RFR 8251989: Hex encoder and decoder utility

Thu Aug 27 00:27:53 UTC 2020

Hi Mark,

The updates to the API based on the comments received are in the works.

On 8/25/20 8:01 PM, mark.reinhold at oracle.com wrote:
> 2020/8/20 13:59:39 -0700, roger.riggs at oracle.com:
>> On 8/20/20 3:10 PM, mark.reinhold at oracle.com wrote:
>>> ...
>>>
>>> A few comments:
>>>
>>>    - Why do the short-form `encoder` factory methods return encoders that
>>>      produce upper-case hex strings?  `Integer::toHexString` and other
>>>      existing `toHex` methods return lower-case hex strings.  That’s also
>>>      what you get from common Unix CLI tools (e.g., `od -tx1`).
>>>
>>>      Please consider changing these methods to return lower-case encoders.
>> It's (almost) a toss up and easy to change; many of the existing uses
>> produce uppercase.
> Please change the default to lower case.  It’s what people are going to
> expect.
ok
>
>> Perhaps the short form no-arg should be replaced with a short form
>> constructor that
>> takes true/false, so it is explicit at the use site or put the case in
>> the name.
>> encodeToUpper(), encodeToLower().
>> (A boolean parameter is not very informative, a enum would be better but
>> perhaps a bit heavyweight).
> Either a boolean or an enum parameter would be massive overkill.

See the use cases (in the JDK and tests) below.
>
>>>    - Is it worth having static `Hex.encode(byte[])` and
>>>      `Hex.decode(CharSequence)` convenience methods for the simplest
>>>      cases?
>> There was some discussion of that but it idea was to minimize the
>> surface area.
> Sorry, where was that discussion?  I can’t find it in the core-libs-dev
> archive.
Several colleagues suggested a minimal API to start and to add 
convenience APIs
as the need is apparent.
>
>>>    - [Warning: Bikeshed] The verbs “encode” and “decode” seem unfortunate.
>>>
>>>      Over in `java.nio.charsets` we have encoders that transform
>>>      characters to bytes, and decoders that transform bytes to characters.
>>>      The coded thing is the bytes; the uncoded thing is the characters.
>>>
>>>      In `java.util` we already have the `Base64` class, which provides
>>>      encoders that transform bytes to characters, and decoders that
>>>      transform characters to bytes.  The coded thing is the characters;
>>>      the uncoded thing is the bytes.
>>>
>>>      The use of “encode” and “decode” in `Base64` was likely inspired by
>>>      the fact that the format has been known as “base 64 encoding” for
>>>      decades, having originated as a hack for transporting non-ASCII data
>>>      via SMTP.  Developers looking to do base-64 operations will, thus,
>>>      expect this terminology.
>> The bias of encoding vs decoding terminology is subtle, based the 'native'
>> form of the data.
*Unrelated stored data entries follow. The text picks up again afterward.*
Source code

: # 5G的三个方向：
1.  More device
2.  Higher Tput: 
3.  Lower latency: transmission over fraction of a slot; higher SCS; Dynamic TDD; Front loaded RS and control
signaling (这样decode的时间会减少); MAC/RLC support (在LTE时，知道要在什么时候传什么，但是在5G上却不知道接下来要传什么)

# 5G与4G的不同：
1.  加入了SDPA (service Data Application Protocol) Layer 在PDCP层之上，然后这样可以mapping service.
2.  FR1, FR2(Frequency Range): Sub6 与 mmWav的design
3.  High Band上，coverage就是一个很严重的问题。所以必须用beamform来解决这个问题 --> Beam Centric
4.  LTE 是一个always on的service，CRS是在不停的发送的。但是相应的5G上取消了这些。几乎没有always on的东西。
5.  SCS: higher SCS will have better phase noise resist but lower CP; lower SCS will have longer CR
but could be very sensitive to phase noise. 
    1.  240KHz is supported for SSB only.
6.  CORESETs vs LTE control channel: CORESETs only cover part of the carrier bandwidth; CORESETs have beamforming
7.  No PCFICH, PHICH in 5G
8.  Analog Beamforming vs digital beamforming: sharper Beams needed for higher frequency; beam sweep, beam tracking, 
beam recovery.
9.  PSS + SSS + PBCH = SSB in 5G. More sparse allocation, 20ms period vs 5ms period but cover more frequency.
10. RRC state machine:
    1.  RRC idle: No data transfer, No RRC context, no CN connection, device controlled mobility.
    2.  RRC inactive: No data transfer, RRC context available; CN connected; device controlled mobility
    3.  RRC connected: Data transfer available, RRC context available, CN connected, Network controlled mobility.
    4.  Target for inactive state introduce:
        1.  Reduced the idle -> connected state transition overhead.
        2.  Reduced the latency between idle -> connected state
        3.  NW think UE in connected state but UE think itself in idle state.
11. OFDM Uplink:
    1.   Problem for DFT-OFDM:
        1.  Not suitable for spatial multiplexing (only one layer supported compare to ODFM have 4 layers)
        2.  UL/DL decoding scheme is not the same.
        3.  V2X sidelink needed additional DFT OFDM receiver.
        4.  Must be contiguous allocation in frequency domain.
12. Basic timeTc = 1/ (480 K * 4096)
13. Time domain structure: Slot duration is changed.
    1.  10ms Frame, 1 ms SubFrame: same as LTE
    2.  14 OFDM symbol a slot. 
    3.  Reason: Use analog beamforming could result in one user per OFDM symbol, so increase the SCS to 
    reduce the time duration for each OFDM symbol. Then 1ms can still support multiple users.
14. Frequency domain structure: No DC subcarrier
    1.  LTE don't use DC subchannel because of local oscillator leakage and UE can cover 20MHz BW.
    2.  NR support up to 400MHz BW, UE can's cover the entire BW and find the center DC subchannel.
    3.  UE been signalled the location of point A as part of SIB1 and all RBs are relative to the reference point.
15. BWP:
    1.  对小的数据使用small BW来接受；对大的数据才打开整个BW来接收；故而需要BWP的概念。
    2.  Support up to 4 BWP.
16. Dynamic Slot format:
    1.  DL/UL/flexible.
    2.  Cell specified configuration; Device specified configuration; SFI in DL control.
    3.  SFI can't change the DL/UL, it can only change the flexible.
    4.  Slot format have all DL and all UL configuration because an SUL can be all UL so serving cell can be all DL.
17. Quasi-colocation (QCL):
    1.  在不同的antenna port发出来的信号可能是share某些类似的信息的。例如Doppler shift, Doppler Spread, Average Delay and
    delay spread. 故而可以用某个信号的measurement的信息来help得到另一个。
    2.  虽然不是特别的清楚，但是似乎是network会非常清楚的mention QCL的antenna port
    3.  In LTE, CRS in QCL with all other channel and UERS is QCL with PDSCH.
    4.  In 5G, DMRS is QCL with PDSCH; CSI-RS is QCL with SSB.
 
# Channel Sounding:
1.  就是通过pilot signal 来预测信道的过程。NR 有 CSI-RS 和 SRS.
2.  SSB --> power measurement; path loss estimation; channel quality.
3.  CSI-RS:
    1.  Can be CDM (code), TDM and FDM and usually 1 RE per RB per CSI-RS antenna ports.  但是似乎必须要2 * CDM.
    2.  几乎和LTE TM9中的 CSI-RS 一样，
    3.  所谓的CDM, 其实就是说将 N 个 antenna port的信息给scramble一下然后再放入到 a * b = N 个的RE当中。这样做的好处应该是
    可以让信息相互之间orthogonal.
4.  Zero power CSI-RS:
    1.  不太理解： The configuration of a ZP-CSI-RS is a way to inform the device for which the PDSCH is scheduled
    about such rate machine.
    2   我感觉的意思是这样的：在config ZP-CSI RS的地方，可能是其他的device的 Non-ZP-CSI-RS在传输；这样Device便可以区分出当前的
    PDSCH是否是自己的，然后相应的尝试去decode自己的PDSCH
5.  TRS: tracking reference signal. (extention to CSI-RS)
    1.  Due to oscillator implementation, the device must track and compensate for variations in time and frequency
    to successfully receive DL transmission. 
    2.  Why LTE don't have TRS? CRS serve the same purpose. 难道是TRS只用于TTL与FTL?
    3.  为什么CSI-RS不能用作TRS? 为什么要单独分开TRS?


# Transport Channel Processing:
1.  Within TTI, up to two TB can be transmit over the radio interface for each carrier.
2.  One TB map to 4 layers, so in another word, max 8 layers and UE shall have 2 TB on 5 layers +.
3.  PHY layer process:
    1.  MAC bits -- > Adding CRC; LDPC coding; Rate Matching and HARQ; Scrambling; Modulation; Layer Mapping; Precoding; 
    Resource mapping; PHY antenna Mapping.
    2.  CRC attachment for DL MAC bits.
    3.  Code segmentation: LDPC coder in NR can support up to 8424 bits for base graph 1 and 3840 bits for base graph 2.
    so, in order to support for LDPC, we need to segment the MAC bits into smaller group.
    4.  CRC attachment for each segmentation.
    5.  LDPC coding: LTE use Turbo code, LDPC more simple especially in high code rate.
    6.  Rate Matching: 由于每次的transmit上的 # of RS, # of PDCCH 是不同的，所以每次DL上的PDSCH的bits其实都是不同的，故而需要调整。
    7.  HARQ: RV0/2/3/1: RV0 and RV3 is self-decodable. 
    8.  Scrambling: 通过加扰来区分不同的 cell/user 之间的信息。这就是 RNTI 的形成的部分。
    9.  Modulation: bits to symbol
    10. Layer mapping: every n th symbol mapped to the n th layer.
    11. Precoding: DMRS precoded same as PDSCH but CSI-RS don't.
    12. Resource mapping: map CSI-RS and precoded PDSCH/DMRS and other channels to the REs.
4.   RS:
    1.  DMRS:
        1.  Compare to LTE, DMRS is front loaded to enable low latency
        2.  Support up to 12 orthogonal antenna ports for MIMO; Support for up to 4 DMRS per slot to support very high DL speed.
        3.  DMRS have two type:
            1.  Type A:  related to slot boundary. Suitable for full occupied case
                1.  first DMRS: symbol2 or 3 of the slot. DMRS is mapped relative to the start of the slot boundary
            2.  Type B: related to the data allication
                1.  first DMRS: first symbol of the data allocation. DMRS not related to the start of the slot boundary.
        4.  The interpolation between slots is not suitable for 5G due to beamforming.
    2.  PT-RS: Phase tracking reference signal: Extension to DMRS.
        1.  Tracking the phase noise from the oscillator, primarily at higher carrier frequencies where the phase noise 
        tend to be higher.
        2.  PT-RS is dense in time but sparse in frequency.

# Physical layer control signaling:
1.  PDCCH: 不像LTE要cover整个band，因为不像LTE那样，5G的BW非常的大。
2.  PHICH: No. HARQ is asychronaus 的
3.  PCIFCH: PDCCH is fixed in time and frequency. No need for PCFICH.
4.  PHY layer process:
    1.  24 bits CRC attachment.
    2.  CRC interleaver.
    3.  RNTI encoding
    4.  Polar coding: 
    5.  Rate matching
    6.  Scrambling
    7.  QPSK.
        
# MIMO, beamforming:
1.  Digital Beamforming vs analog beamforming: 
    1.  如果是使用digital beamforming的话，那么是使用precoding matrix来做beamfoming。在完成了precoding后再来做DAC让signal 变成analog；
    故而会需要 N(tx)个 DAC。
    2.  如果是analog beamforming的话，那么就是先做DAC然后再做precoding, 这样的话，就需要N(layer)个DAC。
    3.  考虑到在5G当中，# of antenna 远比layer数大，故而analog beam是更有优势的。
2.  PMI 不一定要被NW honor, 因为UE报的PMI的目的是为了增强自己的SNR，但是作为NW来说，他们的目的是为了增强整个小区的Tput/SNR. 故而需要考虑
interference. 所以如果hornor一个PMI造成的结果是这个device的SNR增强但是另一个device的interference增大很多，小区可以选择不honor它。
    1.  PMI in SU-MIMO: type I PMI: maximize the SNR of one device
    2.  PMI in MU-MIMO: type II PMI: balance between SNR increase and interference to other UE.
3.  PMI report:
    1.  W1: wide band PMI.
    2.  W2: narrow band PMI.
For the Charset classes, the native form of the data
>> is characters,
>> and the encoded form is bytes. For Base64, the native form of the data
>> is bytes,
>> and the encoded form is Base64 lines.
> Indeed -- and my point is that, in this case, encoding and decoding
> might not be the best concepts for API discoverability.  (But, maybe
> they are.)
>
> It’s technically true that this API does encoding and decoding,
> whichever way you look at it.  What I wonder about are the typical use
> cases.  Will the primary uses of this API be to encode bytes into
> characters so that they can be transported via a medium that can only
> handle characters, and then decode the characters back into bytes on the
> other end?  Or will the primary uses be to format bytes into a readable
> form, and likewise parse arbitrary-length hex strings into bytes?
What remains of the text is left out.